To get started, take your original trigger, which is:
You get * gold coins from the corpse of *.
Then click on the button "Convert to regular expression". This changes it to:
^You get (.*?) gold coins from the corpse of (.*?)\.$
You can see most is the same, except the wildcards are now: (.*?)
In a regular expression, something inside brackets is a "capture" (what we call a wildcard). So, the first capture becomes %1, the second %2, and so on, just like in a normal trigger.
In fact, internally MUSHclient converts all non-regular expression triggers to regular expressions using exactly that method, so it behaves exactly the same.
The dot character means "match anything", unless escaped by a backslash. So the final dot in your original text needs to be literally a dot, so it is there as: \.
The ^ means "anchor to start of the line", and the $ means "anchor to the end of the line". This stops it matching something like:
John says, "You get 20 gold coins from the corpse of the kobold."
Having got this far, let's see what Shaun Biggs suggested. Taking your converted regular expression:
^You get (.*?) gold coins from the corpse of (.*?)\.$
He suggested making it more specific.
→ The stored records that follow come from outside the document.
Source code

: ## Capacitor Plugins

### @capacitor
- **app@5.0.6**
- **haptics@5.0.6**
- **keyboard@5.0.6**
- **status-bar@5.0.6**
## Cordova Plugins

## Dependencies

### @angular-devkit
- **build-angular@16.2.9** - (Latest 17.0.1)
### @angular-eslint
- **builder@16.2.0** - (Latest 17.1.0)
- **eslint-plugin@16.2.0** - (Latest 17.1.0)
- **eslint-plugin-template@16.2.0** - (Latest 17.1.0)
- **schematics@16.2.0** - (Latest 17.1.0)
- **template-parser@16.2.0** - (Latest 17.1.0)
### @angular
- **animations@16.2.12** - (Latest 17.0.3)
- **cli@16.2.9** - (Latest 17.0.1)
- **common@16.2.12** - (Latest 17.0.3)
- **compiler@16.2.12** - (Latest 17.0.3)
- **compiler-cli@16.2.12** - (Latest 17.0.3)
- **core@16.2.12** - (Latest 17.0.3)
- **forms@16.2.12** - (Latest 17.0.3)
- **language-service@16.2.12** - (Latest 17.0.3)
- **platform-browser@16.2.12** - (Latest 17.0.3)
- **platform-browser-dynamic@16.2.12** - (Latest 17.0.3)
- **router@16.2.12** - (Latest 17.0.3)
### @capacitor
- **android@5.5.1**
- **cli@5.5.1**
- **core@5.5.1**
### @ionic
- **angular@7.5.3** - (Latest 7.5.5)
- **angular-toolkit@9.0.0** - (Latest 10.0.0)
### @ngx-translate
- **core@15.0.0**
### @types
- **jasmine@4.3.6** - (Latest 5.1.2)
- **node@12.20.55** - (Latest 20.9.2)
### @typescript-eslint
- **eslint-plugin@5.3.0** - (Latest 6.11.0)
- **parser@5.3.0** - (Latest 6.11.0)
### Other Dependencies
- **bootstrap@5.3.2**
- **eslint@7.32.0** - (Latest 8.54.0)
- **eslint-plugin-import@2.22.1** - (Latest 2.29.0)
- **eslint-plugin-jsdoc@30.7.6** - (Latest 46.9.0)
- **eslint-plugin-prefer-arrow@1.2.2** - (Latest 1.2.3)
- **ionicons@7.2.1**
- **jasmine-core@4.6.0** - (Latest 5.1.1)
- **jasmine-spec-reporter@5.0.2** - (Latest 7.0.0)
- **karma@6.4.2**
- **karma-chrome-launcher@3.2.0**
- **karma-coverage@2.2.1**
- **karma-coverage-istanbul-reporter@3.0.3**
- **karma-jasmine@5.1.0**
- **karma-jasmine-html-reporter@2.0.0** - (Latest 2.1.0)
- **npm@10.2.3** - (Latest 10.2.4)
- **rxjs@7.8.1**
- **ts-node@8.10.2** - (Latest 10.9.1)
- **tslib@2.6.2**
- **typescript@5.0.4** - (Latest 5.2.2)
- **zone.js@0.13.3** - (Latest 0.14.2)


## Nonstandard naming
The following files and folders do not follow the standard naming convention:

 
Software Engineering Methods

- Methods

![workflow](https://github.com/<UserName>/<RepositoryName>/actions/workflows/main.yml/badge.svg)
The regular expression documentation shows that you can match on digits only by using \d.
Also, the "*" character means "zero or more", but we really expect at least one digit, so "+" is used instead, which means "one or more".
Thus the simple change to:
^You get (\d+) gold coins from the corpse of (.*?)\.$
This makes sure that inside wildcard %1 will only be digits - and therefore the text "12 silver coins and" will not match it.
Another way of doing the same thing is with a character class, like this:
^You get ([0-9]+) gold coins from the corpse of (.*?)\.$
Here you are explicitly saying you only want 0-9 (the square brackets let you designate sets of exact characters or ranges).
You could also limit the number of digits, like this:
^You get ([0-9]{1,4}) gold coins from the corpse of (.*?)\.$
Now we are saying we only want between 1 and 4 digits (so a 5-digit number would not match).